The 2026 Texas Democratic Primaries: Part Three
The Democratic Congressional primaries, part one of… Apparently more than I planned.
In the Texas Congressional races, between the Democratic and Republican primaries, 249 people are seeking office in 38 seats. If you’re just joining us for this series, you can find the first two parts here:
And if you’re keeping score of the Democratic primary races we’ve already discussed:
US Senate
Governor
Lt. Governor
Attorney General
Comptroller
Land Commissioner
SBOE05, SBOE07, SBOE08, and SBOE13
SD05, SD11, and SD21
If you’re looking for websites and socials of candidates, check here:
Over the past few days, I’ve been contacted by several Independent and Green Party candidates who asked why I was only tracking the two major parties. And the reason is that the Secretary of State is only showing the two major primary elections at this time. Maybe I can find it elsewhere, but do the Green Party and Libertarians even have primary elections in Texas? No, they don’t. So, I’ll add them when the SOS adds them for the general ballot.

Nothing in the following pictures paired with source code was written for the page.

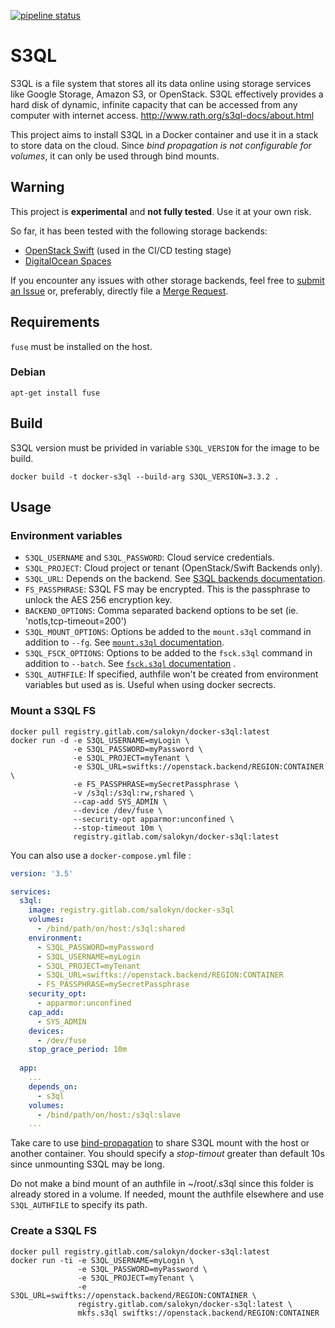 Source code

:[![pipeline status](https://gitlab.com/Salokyn/docker-s3ql/badges/master/pipeline.svg)](https://gitlab.com/Salokyn/docker-s3ql/commits/master)

# S3QL

S3QL is a file system that stores all its data online using storage services like Google Storage, Amazon S3, or OpenStack. S3QL effectively provides a hard disk of dynamic, infinite capacity that can be accessed from any computer with internet access.
http://www.rath.org/s3ql-docs/about.html

This project aims to install S3QL in a Docker container and use it in a stack to store data on the cloud. Since *bind propagation is not configurable for volumes*, it can only be used through bind mounts.

## Warning

This project is **experimental** and **not fully tested**. Use it at your own risk.

So far, it has been tested with the following storage backends:

- [OpenStack Swift](https://docs.openstack.org/swift/latest/) (used in the CI/CD testing stage)
- [DigitalOcean Spaces](https://www.digitalocean.com/products/spaces/) 

If you encounter any issues with other storage backends, feel free to [submit an Issue](https://gitlab.com/Salokyn/docker-s3ql/issues) or, preferably, directly file a [Merge Request](https://gitlab.com/Salokyn/docker-s3ql/merge_requests).

## Requirements
`fuse` must be installed on the host.
### Debian
```shell
apt-get install fuse
```

## Build
S3QL version must be privided in variable `S3QL_VERSION` for the image to be build.

```shell
docker build -t docker-s3ql --build-arg S3QL_VERSION=3.3.2 .
```

## Usage

### Environment variables

- `S3QL_USERNAME` and `S3QL_PASSWORD`: Cloud service credentials.
- `S3QL_PROJECT`: Cloud project or tenant (OpenStack/Swift Backends only).
- `S3QL_URL`: Depends on the backend. See [S3QL backends documentation](http://www.rath.org/s3ql-docs/backends.html).
- `FS_PASSPHRASE`: S3QL FS may be encrypted. This is the passphrase to unlock the AES 256 encryption key.
- `BACKEND_OPTIONS`: Comma separated backend options to be set (ie. 'notls,tcp-timeout=200')
- `S3QL_MOUNT_OPTIONS`: Options be added to the `mount.s3ql` command in addition to `--fg`. See [`mount.s3ql` documentation](http://www.rath.org/s3ql-docs/man/mount.html).
- `S3QL_FSCK_OPTIONS`: Options to be added to the `fsck.s3ql` command in addition to `--batch`. See [`fsck.s3ql` documentation](http://www.rath.org/s3ql-docs/man/fsck.html) .
- `S3QL_AUTHFILE`: If specified, authfile won't be created from environment variables but used as is. Useful when using docker secrects.

### Mount a S3QL FS

```shell
docker pull registry.gitlab.com/salokyn/docker-s3ql:latest
docker run -d -e S3QL_USERNAME=myLogin \
              -e S3QL_PASSWORD=myPassword \
              -e S3QL_PROJECT=myTenant \
              -e S3QL_URL=swiftks://openstack.backend/REGION:CONTAINER \
              -e FS_PASSPHRASE=mySecretPassphrase \
              -v /s3ql:/s3ql:rw,rshared \
              --cap-add SYS_ADMIN \
              --device /dev/fuse \
              --security-opt apparmor:unconfined \
              --stop-timeout 10m \
              registry.gitlab.com/salokyn/docker-s3ql:latest
```

You can also use a `docker-compose.yml` file :

```yaml
version: '3.5'

services:
  s3ql:
    image: registry.gitlab.com/salokyn/docker-s3ql
    volumes:
      - /bind/path/on/host:/s3ql:shared
    environment:
      - S3QL_PASSWORD=myPassword
      - S3QL_USERNAME=myLogin
      - S3QL_PROJECT=myTenant
      - S3QL_URL=swiftks://openstack.backend/REGION:CONTAINER
      - FS_PASSPHRASE=mySecretPassphrase
    security_opt:
      - apparmor:unconfined 
    cap_add:
      - SYS_ADMIN
    devices:
      - /dev/fuse
    stop_grace_period: 10m
  
  app:
    ...
    depends_on:
      - s3ql
    volumes:
      - /bind/path/on/host:/s3ql:slave
    ...
```

Take care to use [bind-propagation](https://docs.docker.com/storage/bind-mounts/#configure-bind-propagation) to share S3QL mount with the host or another container.
You should specify a *stop-timout* greater than default 10s since unmounting S3QL may be long.

Do not make a bind mount of an authfile in ~/root/.s3ql since this folder is already stored in a volume. If needed, mount the authfile elsewhere and use `S3QL_AUTHFILE` to specify its path.

### Create a S3QL FS
```shell
docker pull registry.gitlab.com/salokyn/docker-s3ql:latest
docker run -ti -e S3QL_USERNAME=myLogin \
               -e S3QL_PASSWORD=myPassword \
               -e S3QL_PROJECT=myTenant \
               -e S3QL_URL=swiftks://openstack.backend/REGION:CONTAINER \
               registry.gitlab.com/salokyn/docker-s3ql:latest \
               mkfs.s3ql swiftks://openstack.backend/REGION:CONTAINER
```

There are some Independents (*cough cough Mike Collier*) who are running as Independents but hoping to get Democratic voters. Of course, my feelings have always been that if you want Democratic votes, you should probably run as a Democrat. 🤷🏻♀️
Let’s talk about the Democratic Congressional primaries. (Under the 2025 map.)
TX01
We’re going to start with TX01, and I’m going to tell you it’s a long shot, but keep reading because there really aren’t too many long shots (surprisingly) for Democrats. However, this is a good opportunity for Democrats to chip away at Republican dominance in East Texas and build infrastructure.
TX01 is rural East Texas and consists of a lot of small towns, a few sundown towns, and is heavily Republican at the federal level despite a sizable Black population in some counties. Nathaniel Moran (R) is the incumbent here, and God forgive me, I have such a hard time with his name, because every time I see him, he’s speaking slowly and his mouth is hanging open.

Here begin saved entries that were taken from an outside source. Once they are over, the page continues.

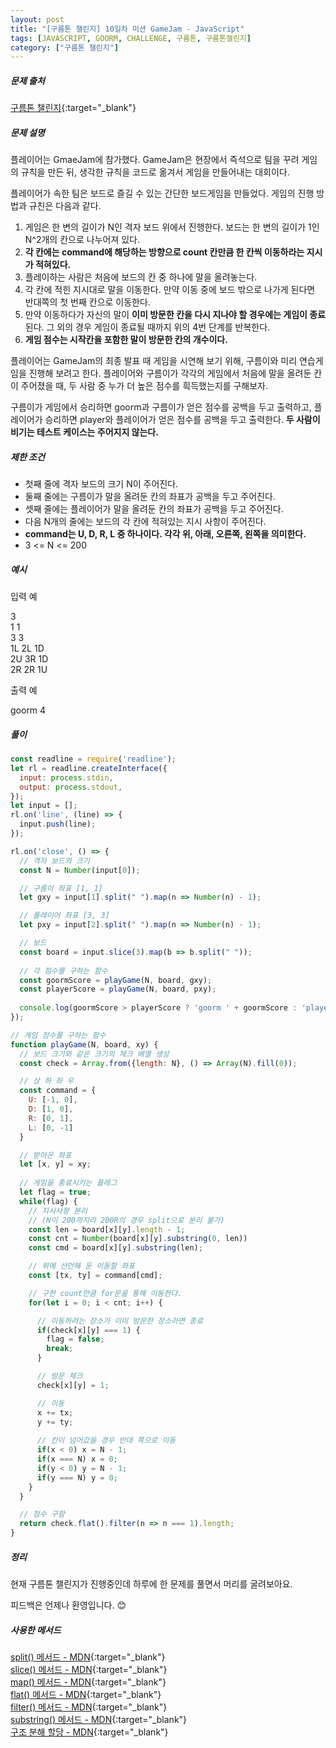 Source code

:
 ```yaml
---
layout: post
title: "[구름톤 챌린지] 10일차 미션 GameJam - JavaScript"
tags: [JAVASCRIPT, GOORM, CHALLENGE, 구름톤, 구름톤챌린지]
category: ["구름톤 챌린지"]
---
```


##### 문제 출처

[구름톤 챌린지](https://level.goorm.io/l/challenge/goormthon-challenge?utm_source=inhouse_level&utm_medium=banner_main&utm_content=open){:target="\_blank"}

##### 문제 설명

플레이어는 GmaeJam에 참가했다. GameJam은 현장에서 즉석으로 팀을 꾸려 게임의 규칙을 만든 뒤, 생각한 규칙을 코드로 옮겨서 게임을 만들어내는 대회이다.

플레이어가 속한 팀은 보드로 즐길 수 있는 간단한 보드게임을 만들었다. 게임의 진행 방법과 규친은 다음과 같다.

1. 게임은 한 변의 길이가 N인 격자 보드 위에서 진행한다. 보드는 한 변의 길이가 1인 N^2개의 칸으로 나누어져 있다.
2. **각 칸에는 command에 해당하는 방향으로 count 칸만큼 한 칸씩 이동하라는 지시가 적혀있다.**
3. 플레이하는 사람은 처음에 보드의 칸 중 하나에 말을 올려놓는다.
4. 각 칸에 적힌 지시대로 말을 이동한다. 만약 이동 중에 보드 밖으로 나가게 된다면 반대쪽의 첫 번째 칸으로 이동한다.
5. 만약 이동하다가 자신의 말이 **이미 방문한 칸을 다시 지나야 할 경우에는 게임이 종료**된다. 그 외의 경우 게임이 종료될 때까지 위의 4번 단계를 반복한다.
6. **게임 점수는 시작칸을 포함한 말이 방문한 칸의 개수이다.**

플레이어는 GameJam의 최종 발표 때 게임을 시연해 보기 위해, 구름이와 미리 연습게임을 진행해 보려고 한다. 플레이어와 구름이가 각각의 게임에서 처음에 말을 올려둔 칸이 주어졌을 때, 두 사람 중 누가 더 높은 점수를 흭득했는지를 구해보자.

구름이가 게임에서 승리하면 goorm과 구름이가 얻은 점수를 공백을 두고 출력하고, 플레이어가 승리하면 player와 플레이어가 얻은 점수를 공백을 두고 출력한다. **두 사람이 비기는 테스트 케이스는 주어지지 않는다.**

##### 제한 조건

- 첫째 줄에 격자 보드의 크기 N이 주어진다.
- 둘째 줄에는 구름이가 말을 올려둔 칸의 좌표가 공백을 두고 주어진다.
- 셋째 줄에는 플레이어가 말을 올려둔 칸의 좌표가 공백을 두고 주어진다.
- 다음 N개의 줄에는 보드의 각 칸에 적혀있는 지시 사항이 주어진다.
- **command는 U, D, R, L 중 하나이다. 각각 위, 아래, 오른쪽, 왼쪽을 의미한다.**
- 3 <= N <= 200

##### 예시

입력 예

3 <br />
1 1 <br />
3 3 <br />
1L 2L 1D <br />
2U 3R 1D <br />
2R 2R 1U <br />

출력 예

goorm 4

##### 풀이

```javascript
const readline = require('readline');
let rl = readline.createInterface({
  input: process.stdin,
  output: process.stdout,
});
let input = [];
rl.on('line', (line) => {
  input.push(line);
});

rl.on('close', () => {
  // 격자 보드의 크기
  const N = Number(input[0]);

  // 구름이 좌표 [1, 1]
  let gxy = input[1].split(" ").map(n => Number(n) - 1);

  // 플레이어 좌표 [3, 3]
  let pxy = input[2].split(" ").map(n => Number(n) - 1);

  // 보드
  const board = input.slice(3).map(b => b.split(" "));
	
  // 각 점수를 구하는 함수
  const goormScore = playGame(N, board, gxy);
  const playerScore = playGame(N, board, pxy);
	
  console.log(goormScore > playerScore ? 'goorm ' + goormScore : 'player ' + playerScore);
});

// 게임 점수를 구하는 함수
function playGame(N, board, xy) {
  // 보드 크기와 같은 크기의 체크 배열 생성
  const check = Array.from({length: N}, () => Array(N).fill(0));

  // 상 하 좌 우
  const command = {
	U: [-1, 0],
	D: [1, 0],
	R: [0, 1],
	L: [0, -1]
  }

  // 받아온 좌표
  let [x, y] = xy;
	
  // 게임을 종료시키는 플레그
  let flag = true;
  while(flag) {
    // 지시사항 분리
    // (N이 200까지라 200R의 경우 split으로 분리 불가)
	const len = board[x][y].length - 1;
	const cnt = Number(board[x][y].substring(0, len))
	const cmd = board[x][y].substring(len);

    // 위에 선언해 둔 이동할 좌표
	const [tx, ty] = command[cmd];

    // 구한 count만큼 for문을 통해 이동한다.
	for(let i = 0; i < cnt; i++) {

      // 이동하려는 장소가 이미 방문한 장소라면 종료
	  if(check[x][y] === 1) {
	    flag = false;
		break;
	  }

	  // 방문 체크
	  check[x][y] = 1;

	  // 이동
	  x += tx;
	  y += ty;
		
	  // 칸이 넘어갔을 경우 반대 쪽으로 이동
	  if(x < 0) x = N - 1;
	  if(x === N) x = 0;
	  if(y < 0) y = N - 1;
	  if(y === N) y = 0;
    }
  }

  // 점수 구함
  return check.flat().filter(n => n === 1).length;
}
```

##### 정리

현재 구름톤 챌린지가 진행중인데 하루에 한 문제를 풀면서 머리를 굴려보아요.<br />

피드백은 언제나 환영입니다. 😊

##### 사용한 메서드

[split() 메서드 - MDN](https://developer.mozilla.org/ko/docs/Web/JavaScript/Reference/Global_Objects/String/split){:target="\_blank"}<br />
[slice() 메서드 - MDN](https://developer.mozilla.org/ko/docs/Web/JavaScript/Reference/Global_Objects/Array/slice){:target="\_blank"}<br />
[map() 메서드 - MDN](https://developer.mozilla.org/ko/docs/Web/JavaScript/Reference/Global_Objects/Array/map){:target="\_blank"}<br />
[flat() 메서드 - MDN](https://developer.mozilla.org/ko/docs/Web/JavaScript/Reference/Global_Objects/Array/flat){:target="\_blank"}<br />
[filter() 메서드 - MDN](https://developer.mozilla.org/ko/docs/Web/JavaScript/Reference/Global_Objects/Array/filter){:target="\_blank"}<br />
[substring() 메서드 - MDN](https://developer.mozilla.org/ko/docs/Web/JavaScript/Reference/Global_Objects/String/substring){:target="\_blank"}<br />
[구조 분해 할당 - MDN](https://developer.mozilla.org/ko/docs/Web/JavaScript/Reference/Operators/Destructuring_assignment){:target="\_blank"}<br />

Running for this seat are Rev. Dr. Tracy Andrus, Masika Ray, Dax Alexander, and Yolanda Prince.
This is one of the few districts that has an Anglo majority, 60%, an obvious product of Republican gerrymandering. Realistically, Democrats would have to overperform by something like +35 points to flip this seat, which I would say is highly improbable.

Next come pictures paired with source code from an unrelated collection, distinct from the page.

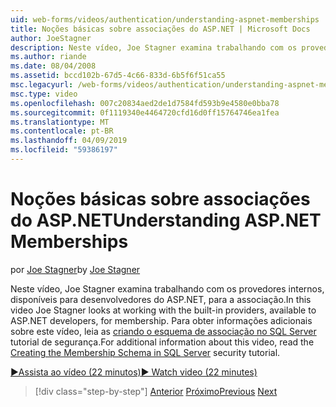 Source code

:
 ```yaml
---
uid: web-forms/videos/authentication/understanding-aspnet-memberships
title: Noções básicas sobre associações do ASP.NET | Microsoft Docs
author: JoeStagner
description: Neste vídeo, Joe Stagner examina trabalhando com os provedores internos, disponíveis para desenvolvedores do ASP.NET, para a associação. Para obter informações adicionais sobre est...
ms.author: riande
ms.date: 08/04/2008
ms.assetid: bccd102b-67d5-4c66-833d-6b5f6f51ca55
msc.legacyurl: /web-forms/videos/authentication/understanding-aspnet-memberships
msc.type: video
ms.openlocfilehash: 007c20834aed2de1d7584fd593b9e4580e0bba78
ms.sourcegitcommit: 0f1119340e4464720cfd16d0ff15764746ea1fea
ms.translationtype: MT
ms.contentlocale: pt-BR
ms.lasthandoff: 04/09/2019
ms.locfileid: "59386197"
---
```

# <a name="understanding-aspnet-memberships"></a><span data-ttu-id="e41e3-104">Noções básicas sobre associações do ASP.NET</span><span class="sxs-lookup"><span data-stu-id="e41e3-104">Understanding ASP.NET Memberships</span></span>

<span data-ttu-id="e41e3-105">por [Joe Stagner](https://github.com/JoeStagner)</span><span class="sxs-lookup"><span data-stu-id="e41e3-105">by [Joe Stagner](https://github.com/JoeStagner)</span></span>

<span data-ttu-id="e41e3-106">Neste vídeo, Joe Stagner examina trabalhando com os provedores internos, disponíveis para desenvolvedores do ASP.NET, para a associação.</span><span class="sxs-lookup"><span data-stu-id="e41e3-106">In this video Joe Stagner looks at working with the built-in providers, available to ASP.NET developers, for membership.</span></span> <span data-ttu-id="e41e3-107">Para obter informações adicionais sobre este vídeo, leia as [criando o esquema de associação no SQL Server](../../overview/older-versions-security/membership/creating-the-membership-schema-in-sql-server-vb.md) tutorial de segurança.</span><span class="sxs-lookup"><span data-stu-id="e41e3-107">For additional information about this video, read the [Creating the Membership Schema in SQL Server](../../overview/older-versions-security/membership/creating-the-membership-schema-in-sql-server-vb.md) security tutorial.</span></span>

[<span data-ttu-id="e41e3-108">&#9654;Assista ao vídeo (22 minutos)</span><span class="sxs-lookup"><span data-stu-id="e41e3-108">&#9654; Watch video (22 minutes)</span></span>](https://channel9.msdn.com/Blogs/ASP-NET-Site-Videos/understanding-aspnet-memberships)

> [!div class="step-by-step"]
> <span data-ttu-id="e41e3-109">[Anterior](use-custom-principal-objects.md)
> [Próximo](configuring-sql-to-work-with-membership-schemas.md)</span><span class="sxs-lookup"><span data-stu-id="e41e3-109">[Previous](use-custom-principal-objects.md)
[Next](configuring-sql-to-work-with-membership-schemas.md)</span></span>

With this seat, we need to be thinking about the long-term; we need to be thinking about 2028 and beyond, and these candidates should be considering if they are a one-and-done run. There should be a massive surge in registration and turnout among Black voters and younger working-class people. Think about years of local infrastructure: county parties, unions, church networks, rural issue organizing (hospitals, broadband, wages).
Primary voters should choose a local leader. Courthouse-level name, pastor, teacher, or community leader over “random online Dem.” The candidate should already live and work in the area and be fluent in discussing land, logging, farming, oil, and schools.
TX04
I have a video (somewhere) of Texan Dade Phelan banging a giant gavel really hard. Then it cuts to a clip of TX04 incumbent Pat Fallon (from Massachusetts) with a tiny gavel banging it in a very dainty manner. Now, I can’t remember where I uploaded that video. If you remember seeing it on one of my pages, please message me and remind me where. Pat Fallon does have a Republican primary opponent; I don’t know anything about his gaveling skills.
On the Democratic side, there’s Dr. Andrew Rubell and Jason Pearce.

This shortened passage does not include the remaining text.